How to complete this task:
Whenever the word "Kind" appears in a line of the data below, copy that line.

--- Provided information Enclosed Below ---

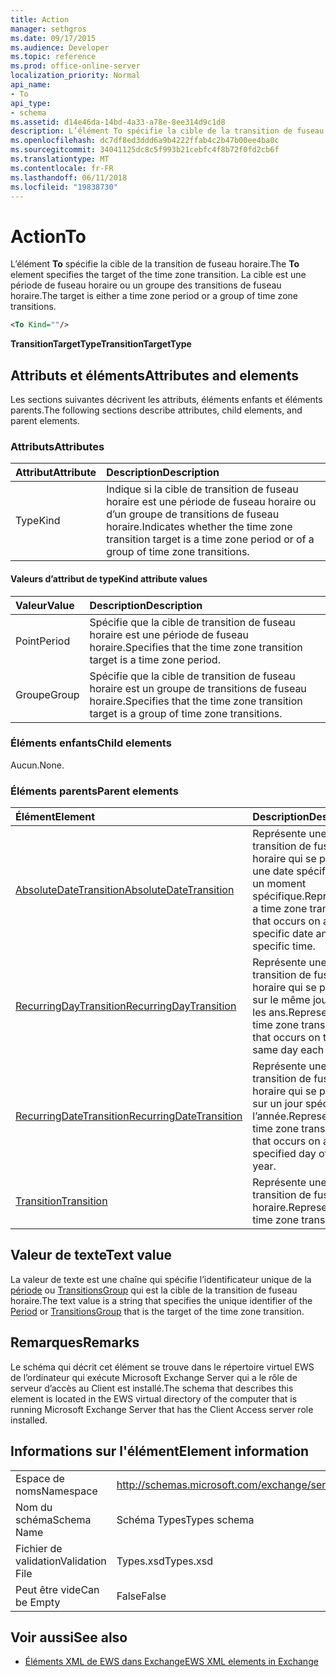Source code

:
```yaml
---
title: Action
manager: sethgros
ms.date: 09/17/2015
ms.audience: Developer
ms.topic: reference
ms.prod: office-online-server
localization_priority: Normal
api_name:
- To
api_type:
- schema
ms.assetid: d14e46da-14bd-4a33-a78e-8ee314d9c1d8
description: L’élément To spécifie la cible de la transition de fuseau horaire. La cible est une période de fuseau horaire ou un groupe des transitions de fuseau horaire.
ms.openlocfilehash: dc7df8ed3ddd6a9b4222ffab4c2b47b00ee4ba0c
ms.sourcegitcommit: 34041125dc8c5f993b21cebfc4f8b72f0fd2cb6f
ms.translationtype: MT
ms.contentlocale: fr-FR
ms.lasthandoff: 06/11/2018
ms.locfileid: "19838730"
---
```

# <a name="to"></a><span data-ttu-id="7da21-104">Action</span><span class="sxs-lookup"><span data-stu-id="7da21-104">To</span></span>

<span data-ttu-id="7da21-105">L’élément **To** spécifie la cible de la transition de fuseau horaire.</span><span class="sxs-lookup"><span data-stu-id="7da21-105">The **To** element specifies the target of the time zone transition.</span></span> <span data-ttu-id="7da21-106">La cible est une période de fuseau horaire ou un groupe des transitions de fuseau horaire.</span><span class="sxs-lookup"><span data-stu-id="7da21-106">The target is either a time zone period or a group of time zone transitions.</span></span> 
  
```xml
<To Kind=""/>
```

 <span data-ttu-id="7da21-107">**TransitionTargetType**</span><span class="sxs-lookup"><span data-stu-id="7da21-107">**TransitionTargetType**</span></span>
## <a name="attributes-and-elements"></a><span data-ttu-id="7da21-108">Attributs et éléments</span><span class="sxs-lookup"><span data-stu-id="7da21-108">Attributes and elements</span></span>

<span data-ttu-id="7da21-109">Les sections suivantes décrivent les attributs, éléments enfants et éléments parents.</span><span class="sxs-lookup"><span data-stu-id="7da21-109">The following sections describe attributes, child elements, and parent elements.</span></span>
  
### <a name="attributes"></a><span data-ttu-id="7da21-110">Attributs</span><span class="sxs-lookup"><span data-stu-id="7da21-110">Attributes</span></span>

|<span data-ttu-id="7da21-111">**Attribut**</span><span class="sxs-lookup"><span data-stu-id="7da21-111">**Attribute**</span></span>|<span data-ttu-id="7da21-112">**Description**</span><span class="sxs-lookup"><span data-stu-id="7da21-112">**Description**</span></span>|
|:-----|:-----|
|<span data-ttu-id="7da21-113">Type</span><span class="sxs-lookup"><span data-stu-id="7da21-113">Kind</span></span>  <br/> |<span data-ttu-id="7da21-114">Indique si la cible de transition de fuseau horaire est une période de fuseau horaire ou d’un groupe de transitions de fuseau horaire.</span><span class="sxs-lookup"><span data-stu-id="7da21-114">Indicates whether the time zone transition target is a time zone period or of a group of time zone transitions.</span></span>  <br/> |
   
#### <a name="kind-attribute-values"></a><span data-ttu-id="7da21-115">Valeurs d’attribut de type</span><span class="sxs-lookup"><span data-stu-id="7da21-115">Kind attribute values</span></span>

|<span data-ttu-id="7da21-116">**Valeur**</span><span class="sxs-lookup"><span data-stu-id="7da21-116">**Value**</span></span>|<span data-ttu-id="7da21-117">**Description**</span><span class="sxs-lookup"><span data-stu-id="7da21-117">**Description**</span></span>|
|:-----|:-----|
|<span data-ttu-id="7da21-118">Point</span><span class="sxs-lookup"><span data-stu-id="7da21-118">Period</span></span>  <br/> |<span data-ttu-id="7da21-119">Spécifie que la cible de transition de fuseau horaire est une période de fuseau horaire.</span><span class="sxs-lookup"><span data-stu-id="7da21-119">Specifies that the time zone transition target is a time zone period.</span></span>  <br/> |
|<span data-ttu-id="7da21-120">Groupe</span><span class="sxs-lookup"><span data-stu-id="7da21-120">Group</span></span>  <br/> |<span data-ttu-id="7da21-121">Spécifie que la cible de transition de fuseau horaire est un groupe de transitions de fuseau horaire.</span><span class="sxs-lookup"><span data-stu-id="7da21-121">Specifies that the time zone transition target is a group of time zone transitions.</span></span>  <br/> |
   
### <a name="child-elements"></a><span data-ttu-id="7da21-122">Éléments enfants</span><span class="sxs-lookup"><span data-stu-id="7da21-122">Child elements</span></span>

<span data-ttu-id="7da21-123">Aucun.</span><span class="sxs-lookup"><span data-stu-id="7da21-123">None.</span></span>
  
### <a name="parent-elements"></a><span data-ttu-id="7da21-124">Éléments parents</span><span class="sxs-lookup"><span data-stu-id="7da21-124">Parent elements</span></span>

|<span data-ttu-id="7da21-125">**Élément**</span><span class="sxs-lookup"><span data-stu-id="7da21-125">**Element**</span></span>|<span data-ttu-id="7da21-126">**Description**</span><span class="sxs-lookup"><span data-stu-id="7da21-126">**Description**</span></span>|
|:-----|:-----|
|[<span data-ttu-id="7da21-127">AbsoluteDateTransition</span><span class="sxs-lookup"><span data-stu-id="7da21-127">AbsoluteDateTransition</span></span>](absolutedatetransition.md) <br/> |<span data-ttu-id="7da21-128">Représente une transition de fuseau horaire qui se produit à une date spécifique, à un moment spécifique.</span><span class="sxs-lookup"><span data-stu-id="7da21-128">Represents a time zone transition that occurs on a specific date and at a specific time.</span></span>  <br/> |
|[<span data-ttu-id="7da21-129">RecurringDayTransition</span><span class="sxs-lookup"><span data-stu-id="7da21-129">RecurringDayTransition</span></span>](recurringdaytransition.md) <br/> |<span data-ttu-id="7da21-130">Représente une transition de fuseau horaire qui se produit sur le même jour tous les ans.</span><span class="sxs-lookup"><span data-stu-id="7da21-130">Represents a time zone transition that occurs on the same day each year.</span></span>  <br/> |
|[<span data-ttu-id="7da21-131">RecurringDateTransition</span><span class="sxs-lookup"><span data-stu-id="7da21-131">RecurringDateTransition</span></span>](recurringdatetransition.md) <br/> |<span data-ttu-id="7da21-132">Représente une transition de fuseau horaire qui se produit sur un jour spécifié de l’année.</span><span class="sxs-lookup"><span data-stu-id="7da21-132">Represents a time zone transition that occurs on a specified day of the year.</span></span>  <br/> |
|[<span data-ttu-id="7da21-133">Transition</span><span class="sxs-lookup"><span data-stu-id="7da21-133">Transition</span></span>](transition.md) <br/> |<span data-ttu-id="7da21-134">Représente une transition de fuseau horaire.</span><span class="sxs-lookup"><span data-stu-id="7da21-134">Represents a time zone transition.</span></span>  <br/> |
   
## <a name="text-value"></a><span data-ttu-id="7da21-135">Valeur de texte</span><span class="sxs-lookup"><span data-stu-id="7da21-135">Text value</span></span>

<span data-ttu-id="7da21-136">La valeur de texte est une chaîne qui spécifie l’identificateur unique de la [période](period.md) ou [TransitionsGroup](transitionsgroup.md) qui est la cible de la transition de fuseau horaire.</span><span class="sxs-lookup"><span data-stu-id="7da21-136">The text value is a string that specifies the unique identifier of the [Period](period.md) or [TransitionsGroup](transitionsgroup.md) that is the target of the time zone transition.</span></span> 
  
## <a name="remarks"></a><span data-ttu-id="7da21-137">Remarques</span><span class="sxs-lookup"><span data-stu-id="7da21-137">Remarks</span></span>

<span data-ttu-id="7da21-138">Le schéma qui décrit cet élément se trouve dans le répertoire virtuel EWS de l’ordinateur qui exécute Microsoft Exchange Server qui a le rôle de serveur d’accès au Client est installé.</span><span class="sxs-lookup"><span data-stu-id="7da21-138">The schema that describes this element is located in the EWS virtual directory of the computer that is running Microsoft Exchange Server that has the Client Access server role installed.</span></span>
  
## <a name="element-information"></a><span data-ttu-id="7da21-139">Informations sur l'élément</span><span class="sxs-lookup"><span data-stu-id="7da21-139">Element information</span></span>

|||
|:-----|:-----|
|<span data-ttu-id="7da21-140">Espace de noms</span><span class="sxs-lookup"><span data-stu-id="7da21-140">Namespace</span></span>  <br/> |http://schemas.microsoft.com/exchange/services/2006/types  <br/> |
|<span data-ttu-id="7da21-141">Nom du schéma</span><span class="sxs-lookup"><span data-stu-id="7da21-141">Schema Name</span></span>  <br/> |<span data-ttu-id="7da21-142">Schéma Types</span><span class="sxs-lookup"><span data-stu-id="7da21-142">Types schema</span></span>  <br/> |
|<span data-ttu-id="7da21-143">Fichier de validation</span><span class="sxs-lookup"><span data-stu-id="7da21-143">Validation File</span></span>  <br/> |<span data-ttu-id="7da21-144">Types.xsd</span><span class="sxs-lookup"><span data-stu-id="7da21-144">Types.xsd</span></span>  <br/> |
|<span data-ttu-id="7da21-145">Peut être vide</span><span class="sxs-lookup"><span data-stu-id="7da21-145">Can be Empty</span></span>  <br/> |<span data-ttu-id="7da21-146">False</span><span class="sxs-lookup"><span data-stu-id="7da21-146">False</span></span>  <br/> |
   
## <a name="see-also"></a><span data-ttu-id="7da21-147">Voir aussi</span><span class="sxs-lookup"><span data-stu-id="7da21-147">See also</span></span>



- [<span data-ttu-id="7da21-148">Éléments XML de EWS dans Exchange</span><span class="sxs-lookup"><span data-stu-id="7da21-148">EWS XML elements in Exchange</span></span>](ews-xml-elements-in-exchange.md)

--- End of Enclosed Provided information ---

Exercise response:
<To Kind=""/>
|<span data-ttu-id="7da21-113">Type</span><span class="sxs-lookup"><span data-stu-id="7da21-113">Kind</span></span>  <br/> |<span data-ttu-id="7da21-114">Indique si la cible de transition de fuseau horaire est une période de fuseau horaire ou d’un groupe de transitions de fuseau horaire.</span><span class="sxs-lookup"><span data-stu-id="7da21-114">Indicates whether the time zone transition target is a time zone period or of a group of time zone transitions.</span></span>  <br/> |
#### <a name="kind-attribute-values"></a><span data-ttu-id="7da21-115">Valeurs d’attribut de type</span><span class="sxs-lookup"><span data-stu-id="7da21-115">Kind attribute values</span></span>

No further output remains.